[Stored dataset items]
'''

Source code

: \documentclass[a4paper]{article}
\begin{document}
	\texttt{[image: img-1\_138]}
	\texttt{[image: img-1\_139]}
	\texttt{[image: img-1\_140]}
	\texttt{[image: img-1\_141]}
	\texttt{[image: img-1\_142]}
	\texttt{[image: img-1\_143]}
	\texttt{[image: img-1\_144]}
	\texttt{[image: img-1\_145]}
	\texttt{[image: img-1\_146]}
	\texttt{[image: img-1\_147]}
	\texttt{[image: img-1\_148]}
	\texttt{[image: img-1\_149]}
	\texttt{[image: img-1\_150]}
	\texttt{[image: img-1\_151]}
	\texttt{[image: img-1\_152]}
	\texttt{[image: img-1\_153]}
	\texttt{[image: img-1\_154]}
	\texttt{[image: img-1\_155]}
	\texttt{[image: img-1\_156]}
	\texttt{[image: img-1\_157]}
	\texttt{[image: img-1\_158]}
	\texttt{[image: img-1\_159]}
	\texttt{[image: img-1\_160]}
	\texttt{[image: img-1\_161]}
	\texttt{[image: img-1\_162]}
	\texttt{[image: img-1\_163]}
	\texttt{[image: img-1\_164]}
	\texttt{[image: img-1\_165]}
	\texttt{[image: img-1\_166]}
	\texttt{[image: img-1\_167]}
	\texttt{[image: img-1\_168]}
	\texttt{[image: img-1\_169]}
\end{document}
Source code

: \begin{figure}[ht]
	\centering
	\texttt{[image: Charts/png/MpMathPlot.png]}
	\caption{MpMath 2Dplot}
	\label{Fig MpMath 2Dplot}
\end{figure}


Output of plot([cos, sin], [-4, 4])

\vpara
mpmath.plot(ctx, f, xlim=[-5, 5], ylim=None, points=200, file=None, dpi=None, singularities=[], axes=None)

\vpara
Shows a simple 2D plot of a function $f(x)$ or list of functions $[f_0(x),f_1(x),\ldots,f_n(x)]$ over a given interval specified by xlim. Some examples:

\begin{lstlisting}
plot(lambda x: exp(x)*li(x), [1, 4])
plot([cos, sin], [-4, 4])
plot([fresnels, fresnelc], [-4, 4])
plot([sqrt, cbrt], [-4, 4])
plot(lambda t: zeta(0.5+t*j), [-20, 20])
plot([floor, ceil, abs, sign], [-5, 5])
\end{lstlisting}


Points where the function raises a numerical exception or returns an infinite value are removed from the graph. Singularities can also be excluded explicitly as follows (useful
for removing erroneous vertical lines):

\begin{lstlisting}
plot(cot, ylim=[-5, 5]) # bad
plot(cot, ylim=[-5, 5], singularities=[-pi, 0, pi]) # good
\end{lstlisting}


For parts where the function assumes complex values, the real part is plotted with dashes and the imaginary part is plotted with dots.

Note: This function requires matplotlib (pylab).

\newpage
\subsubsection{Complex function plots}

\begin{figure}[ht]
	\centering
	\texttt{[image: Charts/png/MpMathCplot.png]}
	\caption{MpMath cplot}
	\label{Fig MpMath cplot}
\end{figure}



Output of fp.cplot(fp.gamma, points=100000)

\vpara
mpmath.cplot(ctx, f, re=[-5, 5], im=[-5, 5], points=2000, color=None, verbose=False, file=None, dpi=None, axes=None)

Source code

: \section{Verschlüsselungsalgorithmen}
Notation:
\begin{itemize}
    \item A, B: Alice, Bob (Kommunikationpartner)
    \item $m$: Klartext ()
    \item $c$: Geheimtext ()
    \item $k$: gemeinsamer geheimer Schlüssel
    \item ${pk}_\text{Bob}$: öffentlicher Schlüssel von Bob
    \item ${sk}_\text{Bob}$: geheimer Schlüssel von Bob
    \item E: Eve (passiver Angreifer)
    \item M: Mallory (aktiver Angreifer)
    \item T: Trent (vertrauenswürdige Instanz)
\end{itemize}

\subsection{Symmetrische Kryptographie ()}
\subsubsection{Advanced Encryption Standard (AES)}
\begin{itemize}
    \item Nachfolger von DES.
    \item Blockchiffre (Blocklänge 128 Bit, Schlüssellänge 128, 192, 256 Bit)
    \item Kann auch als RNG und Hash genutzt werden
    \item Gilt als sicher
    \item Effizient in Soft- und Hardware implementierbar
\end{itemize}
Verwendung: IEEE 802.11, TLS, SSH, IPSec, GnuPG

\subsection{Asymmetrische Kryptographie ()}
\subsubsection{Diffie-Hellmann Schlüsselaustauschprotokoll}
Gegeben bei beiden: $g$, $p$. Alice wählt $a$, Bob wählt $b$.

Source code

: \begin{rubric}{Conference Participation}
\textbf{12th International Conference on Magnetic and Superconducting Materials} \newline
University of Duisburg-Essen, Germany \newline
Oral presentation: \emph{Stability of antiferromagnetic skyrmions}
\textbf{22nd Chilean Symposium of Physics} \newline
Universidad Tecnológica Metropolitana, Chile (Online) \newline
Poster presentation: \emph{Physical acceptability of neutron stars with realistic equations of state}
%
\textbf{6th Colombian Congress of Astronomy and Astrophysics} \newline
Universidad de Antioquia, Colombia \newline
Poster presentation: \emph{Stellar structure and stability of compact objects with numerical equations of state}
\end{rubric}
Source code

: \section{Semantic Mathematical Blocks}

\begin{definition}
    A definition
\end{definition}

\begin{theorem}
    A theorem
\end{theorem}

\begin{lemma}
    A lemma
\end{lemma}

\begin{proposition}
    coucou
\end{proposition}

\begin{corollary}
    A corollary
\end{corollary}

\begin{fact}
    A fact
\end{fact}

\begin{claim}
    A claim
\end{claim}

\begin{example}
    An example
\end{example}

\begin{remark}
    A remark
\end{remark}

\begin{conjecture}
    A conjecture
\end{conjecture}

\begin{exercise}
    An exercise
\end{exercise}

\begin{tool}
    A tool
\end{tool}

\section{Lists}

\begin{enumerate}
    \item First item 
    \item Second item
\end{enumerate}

'''

What this task involves
Give back every entry, word for word.

Exercise response
Source code

: \documentclass[a4paper]{article}
\begin{document}
	\texttt{[image: img-1\_138]}
	\texttt{[image: img-1\_139]}
	\texttt{[image: img-1\_140]}
	\texttt{[image: img-1\_141]}
	\texttt{[image: img-1\_142]}
	\texttt{[image: img-1\_143]}
	\texttt{[image: img-1\_144]}
	\texttt{[image: img-1\_145]}
	\texttt{[image: img-1\_146]}
	\texttt{[image: img-1\_147]}
	\texttt{[image: img-1\_148]}
	\texttt{[image: img-1\_149]}
	\texttt{[image: img-1\_150]}
	\texttt{[image: img-1\_151]}
	\texttt{[image: img-1\_152]}
	\texttt{[image: img-1\_153]}
	\texttt{[image: img-1\_154]}
	\texttt{[image: img-1\_155]}
	\texttt{[image: img-1\_156]}
	\texttt{[image: img-1\_157]}
	\texttt{[image: img-1\_158]}
	\texttt{[image: img-1\_159]}
	\texttt{[image: img-1\_160]}
	\texttt{[image: img-1\_161]}
	\texttt{[image: img-1\_162]}
	\texttt{[image: img-1\_163]}
	\texttt{[image: img-1\_164]}
	\texttt{[image: img-1\_165]}
	\texttt{[image: img-1\_166]}
	\texttt{[image: img-1\_167]}
	\texttt{[image: img-1\_168]}
	\texttt{[image: img-1\_169]}
\end{document}
Source code

: \begin{figure}[ht]
	\centering
	\texttt{[image: Charts/png/MpMathPlot.png]}
	\caption{MpMath 2Dplot}
	\label{Fig MpMath 2Dplot}
\end{figure}


Output of plot([cos, sin], [-4, 4])

\vpara
mpmath.plot(ctx, f, xlim=[-5, 5], ylim=None, points=200, file=None, dpi=None, singularities=[], axes=None)

\vpara
Shows a simple 2D plot of a function $f(x)$ or list of functions $[f_0(x),f_1(x),\ldots,f_n(x)]$ over a given interval specified by xlim. Some examples:

\begin{lstlisting}
plot(lambda x: exp(x)*li(x), [1, 4])
plot([cos, sin], [-4, 4])
plot([fresnels, fresnelc], [-4, 4])
plot([sqrt, cbrt], [-4, 4])
plot(lambda t: zeta(0.5+t*j), [-20, 20])
plot([floor, ceil, abs, sign], [-5, 5])
\end{lstlisting}


Points where the function raises a numerical exception or returns an infinite value are removed from the graph. Singularities can also be excluded explicitly as follows (useful
for removing erroneous vertical lines):

\begin{lstlisting}
plot(cot, ylim=[-5, 5]) # bad
plot(cot, ylim=[-5, 5], singularities=[-pi, 0, pi]) # good
\end{lstlisting}


For parts where the function assumes complex values, the real part is plotted with dashes and the imaginary part is plotted with dots.

Note: This function requires matplotlib (pylab).

\newpage
\subsubsection{Complex function plots}

\begin{figure}[ht]
	\centering
	\texttt{[image: Charts/png/MpMathCplot.png]}
	\caption{MpMath cplot}
	\label{Fig MpMath cplot}
\end{figure}



Output of fp.cplot(fp.gamma, points=100000)

\vpara
mpmath.cplot(ctx, f, re=[-5, 5], im=[-5, 5], points=2000, color=None, verbose=False, file=None, dpi=None, axes=None)

Source code

: \section{Verschlüsselungsalgorithmen}
Notation:
\begin{itemize}
    \item A, B: Alice, Bob (Kommunikationpartner)
    \item $m$: Klartext ()
    \item $c$: Geheimtext ()
    \item $k$: gemeinsamer geheimer Schlüssel
    \item ${pk}_\text{Bob}$: öffentlicher Schlüssel von Bob
    \item ${sk}_\text{Bob}$: geheimer Schlüssel von Bob
    \item E: Eve (passiver Angreifer)
    \item M: Mallory (aktiver Angreifer)
    \item T: Trent (vertrauenswürdige Instanz)
\end{itemize}

\subsection{Symmetrische Kryptographie ()}
\subsubsection{Advanced Encryption Standard (AES)}
\begin{itemize}
    \item Nachfolger von DES.
    \item Blockchiffre (Blocklänge 128 Bit, Schlüssellänge 128, 192, 256 Bit)
    \item Kann auch als RNG und Hash genutzt werden
    \item Gilt als sicher
    \item Effizient in Soft- und Hardware implementierbar
\end{itemize}
Verwendung: IEEE 802.11, TLS, SSH, IPSec, GnuPG

\subsection{Asymmetrische Kryptographie ()}
\subsubsection{Diffie-Hellmann Schlüsselaustauschprotokoll}
Gegeben bei beiden: $g$, $p$. Alice wählt $a$, Bob wählt $b$.

Source code

: \begin{rubric}{Conference Participation}
\textbf{12th International Conference on Magnetic and Superconducting Materials} \newline
University of Duisburg-Essen, Germany \newline
Oral presentation: \emph{Stability of antiferromagnetic skyrmions}
\textbf{22nd Chilean Symposium of Physics} \newline
Universidad Tecnológica Metropolitana, Chile (Online) \newline
Poster presentation: \emph{Physical acceptability of neutron stars with realistic equations of state}
%
\textbf{6th Colombian Congress of Astronomy and Astrophysics} \newline
Universidad de Antioquia, Colombia \newline
Poster presentation: \emph{Stellar structure and stability of compact objects with numerical equations of state}
\end{rubric}
Source code

: \section{Semantic Mathematical Blocks}

\begin{definition}
    A definition
\end{definition}

\begin{theorem}
    A theorem
\end{theorem}

\begin{lemma}
    A lemma
\end{lemma}

\begin{proposition}
    coucou
\end{proposition}

\begin{corollary}
    A corollary
\end{corollary}

\begin{fact}
    A fact
\end{fact}

\begin{claim}
    A claim
\end{claim}

\begin{example}
    An example
\end{example}

\begin{remark}
    A remark
\end{remark}

\begin{conjecture}
    A conjecture
\end{conjecture}

\begin{exercise}
    An exercise
\end{exercise}

\begin{tool}
    A tool
\end{tool}

\section{Lists}

\begin{enumerate}
    \item First item 
    \item Second item
\end{enumerate}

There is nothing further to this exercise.